In 4.2.2 we already mentioned one of the problems that came up during the analysis of food as a lifestyle aspect. In the 21st century, humans have become very used to eating a varied and international diet, and Texel is not capable of reproducing all these goods, for example pasta, locally. In this case there are 3D printers that could solve this lack. These printers are capable of producing this food using base materials. In 50 years, every household could have one of these, to print foods as needed. Or, this single retailer could have several 3D printers, and makes sure to have a stock of these products for when people want to buy them.

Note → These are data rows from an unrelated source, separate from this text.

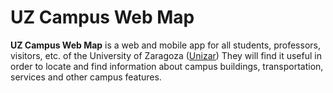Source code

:# UZ Campus Web Map
**UZ Campus Web Map** is a web and mobile app for all students, professors, visitors, etc. of the University of Zaragoza ([Unizar](http://unizar.es/)) They will find it useful in order to locate and find information about campus buildings, transportation, services and other campus features.
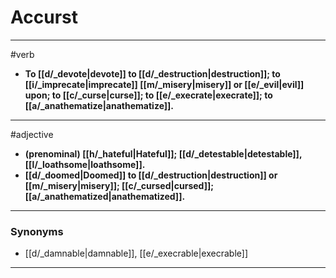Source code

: # Accurst
---
#verb
- **To [[d/_devote|devote]] to [[d/_destruction|destruction]]; to [[i/_imprecate|imprecate]] [[m/_misery|misery]] or [[e/_evil|evil]] upon; to [[c/_curse|curse]]; to [[e/_execrate|execrate]]; to [[a/_anathematize|anathematize]].**
---
#adjective
- **(prenominal) [[h/_hateful|Hateful]]; [[d/_detestable|detestable]], [[l/_loathsome|loathsome]].**
- **[[d/_doomed|Doomed]] to [[d/_destruction|destruction]] or [[m/_misery|misery]]; [[c/_cursed|cursed]]; [[a/_anathematized|anathematized]].**
---
### Synonyms
- [[d/_damnable|damnable]], [[e/_execrable|execrable]]
---
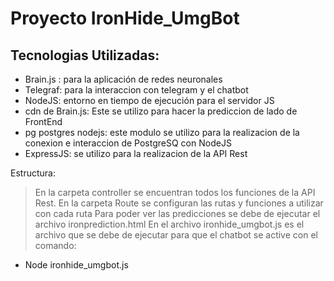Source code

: # Proyecto IronHide_UmgBot
## Tecnologias Utilizadas:
- Brain.js : para la aplicación de redes neuronales 
- Telegraf: para la interaccion con telegram y el chatbot
- NodeJS: entorno en tiempo de ejecución para el servidor JS
- cdn de Brain.js: Este se utilizo para hacer la prediccion de lado de FrontEnd
- pg postgres nodejs: este modulo se utilizo para la realizacion de la conexion e interaccion de PostgreSQ con NodeJS
- ExpressJS: se utilizo para la realizacion de la API Rest



Estructura:

> En la carpeta controller se encuentran todos los funciones de la API Rest.
> En la carpeta Route se configuran las rutas y funciones a utilizar con cada ruta
> Para poder ver las predicciones se debe de ejecutar el archivo ironprediction.html
> En el archivo ironhide_umgbot.js es el archivo que se debe de ejecutar para que el chatbot se active con el comando:
- Node ironhide_umgbot.js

4.2.4. Rules and regulations
When the Internet of things was explained in this chapter, we mentioned a possible point system, which would provide points, with corresponding bonuses to people as they bought local and sustainable products. This system could be worked into the data, and could distribute discounts to people based on these merits. These discounts would help bring down the price of local products to stimulate the profit local target group. The system works with tags on the produced food that entail the production post of origin. The more this point is closer to the eventual consuming point the more points you get.
Another option would be to use negative stimulation instead of positive. By adding travel costs, or sustainability compensation to goods imported from other areas, these goods become more expensive and less attractive. These regulations can be organized from different stakeholder groups, depending on the pathway taken. Either way, it will make sure that local good will always be the profitable option, both economically and sustainably, removing the barrier that stopped profit locals and leisure tourists from buying sustainable foods.